Islam: A Short History by Karen Armstrong [Book Thoughts]

Islam: A Short Story is 1400 years of history in 150 pages. Told like a story, light on the details, heavy on the understanding. Worthy insights.


Islam A Short History By Karen Armstrong

Karen Armstrong is something of an icon among religious historians. She’s written a truckload of accessible books on religion and everything God-related and, in particular, about the three major monotheistic religions: Judaism, Christianity and Islam. Armstrong is a former Catholic nun and an Oxford scholar As of 2009, Armstrong unveiled a Charter for Compassion and is currently promoting compassion in a world she believes sorely needs it.

Islam: A Short History, is a short history of Islam (that was easy). It chronicles it’s founding in the late 500s by Muhammad, through the Ottoman empire and the Mongols and all the way to it’s modern incarnations. 1400 years worth is history is covered in about 150 pages, so Islam: A Short History is highly abridged. Yet, to it’s credit, very little is left out even if the details are skimpy.

The book provides a neat summary of Muhammad’s era (which could have been longer), and where it really excels is in Islam’s development. It provides explanations as to where and how the various sects, practices and philosophies of the religion arose, as well as how Islam spread through different parts of the world.

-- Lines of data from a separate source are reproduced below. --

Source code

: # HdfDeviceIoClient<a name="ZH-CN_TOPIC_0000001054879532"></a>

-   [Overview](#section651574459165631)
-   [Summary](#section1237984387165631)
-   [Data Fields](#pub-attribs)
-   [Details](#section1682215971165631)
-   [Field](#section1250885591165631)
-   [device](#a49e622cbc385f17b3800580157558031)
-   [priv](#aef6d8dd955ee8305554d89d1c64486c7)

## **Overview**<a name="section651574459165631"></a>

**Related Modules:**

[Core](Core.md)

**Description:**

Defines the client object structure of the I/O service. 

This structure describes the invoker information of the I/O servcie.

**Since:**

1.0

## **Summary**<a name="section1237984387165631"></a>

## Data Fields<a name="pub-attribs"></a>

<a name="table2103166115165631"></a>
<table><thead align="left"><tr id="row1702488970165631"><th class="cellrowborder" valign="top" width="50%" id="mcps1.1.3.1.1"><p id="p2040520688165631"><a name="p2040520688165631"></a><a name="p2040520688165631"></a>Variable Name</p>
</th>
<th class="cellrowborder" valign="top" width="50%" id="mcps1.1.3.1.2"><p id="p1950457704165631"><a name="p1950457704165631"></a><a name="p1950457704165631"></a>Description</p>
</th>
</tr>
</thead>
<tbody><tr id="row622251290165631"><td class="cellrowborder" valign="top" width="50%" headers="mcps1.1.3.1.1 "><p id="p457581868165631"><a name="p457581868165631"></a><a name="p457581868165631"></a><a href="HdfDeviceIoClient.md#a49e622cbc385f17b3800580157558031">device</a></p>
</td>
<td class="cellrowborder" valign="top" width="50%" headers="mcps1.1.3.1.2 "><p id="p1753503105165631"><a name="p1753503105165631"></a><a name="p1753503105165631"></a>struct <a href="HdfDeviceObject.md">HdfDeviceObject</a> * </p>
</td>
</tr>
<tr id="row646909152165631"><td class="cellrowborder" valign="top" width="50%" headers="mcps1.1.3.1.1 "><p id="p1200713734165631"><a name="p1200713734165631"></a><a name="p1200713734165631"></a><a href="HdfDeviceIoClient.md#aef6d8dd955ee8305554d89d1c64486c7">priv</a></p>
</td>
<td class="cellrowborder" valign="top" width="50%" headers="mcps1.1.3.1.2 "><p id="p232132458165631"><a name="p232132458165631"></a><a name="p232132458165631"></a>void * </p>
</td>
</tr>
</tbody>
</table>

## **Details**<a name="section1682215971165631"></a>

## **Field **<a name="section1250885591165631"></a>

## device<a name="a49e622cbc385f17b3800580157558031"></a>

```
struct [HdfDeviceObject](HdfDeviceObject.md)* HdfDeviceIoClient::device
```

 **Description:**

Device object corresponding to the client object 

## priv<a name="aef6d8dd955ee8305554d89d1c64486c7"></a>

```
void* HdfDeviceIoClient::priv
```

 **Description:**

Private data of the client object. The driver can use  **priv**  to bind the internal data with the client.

Armstrong tells a story, capturing the tensions and the motivations of the different groups in a sympathetic fashion. For the most impart, Islam: A Short History is an interesting web of human relations and divergent developments, but there is a tendency towards the end of the book for the storytelling to devolve into a mishmash of miscellaneous facts and names. To be fair, after around 1400 A.D., there are so many different Islamic countries and sects that it’s an incredible feat on Armstrong’s part just to keep up.

Of course, in historical accounts, there’s always the question of historical bias. More specifically: what kind of bias does Armstrong write with? There’s a definite sense of awe and appreciation on her part. She’s focuses on cultural development and the way the religion grew with changing culture and vice versa. She even remarks Islam was necessary for the intellectual and cultural development of the Arabs. She also admires Muhammad and seems bent on pushing his religious and secular achievements into the spotlight of Western appreciation. For the most part she does present a sympathetic view but at times, she can become apologetic, particularly when she’s discussing the extremist factions who show up later on.

Islam: A Short History is a crash course on Islam that contains more historic detail than the above-average Muslim knows, and great insights into the development of religion itself. Islam, like many religions, exists, and has existed, in a myriad of forms: Sunni, Shia, Salafi, Sufi, Faylasuf etc. each with further sub-categories. Karen’s interpretation of this is simple but profound. She argues that all religions must adapt over time to stay relevant to a changing world. But as they do, they deviate further away from their original ideal. In response to this, new groups arise to return the religion back to its roots. But in a changed world, these groups end up creating new movements entirely, accelerating the deviations even further. Left me thinking for quite a while. I think she may be right.

Islam: A Short Story is 1400 years of history in 150 pages. Told like a story, light on the details, heavy on the understanding. Worthy insights.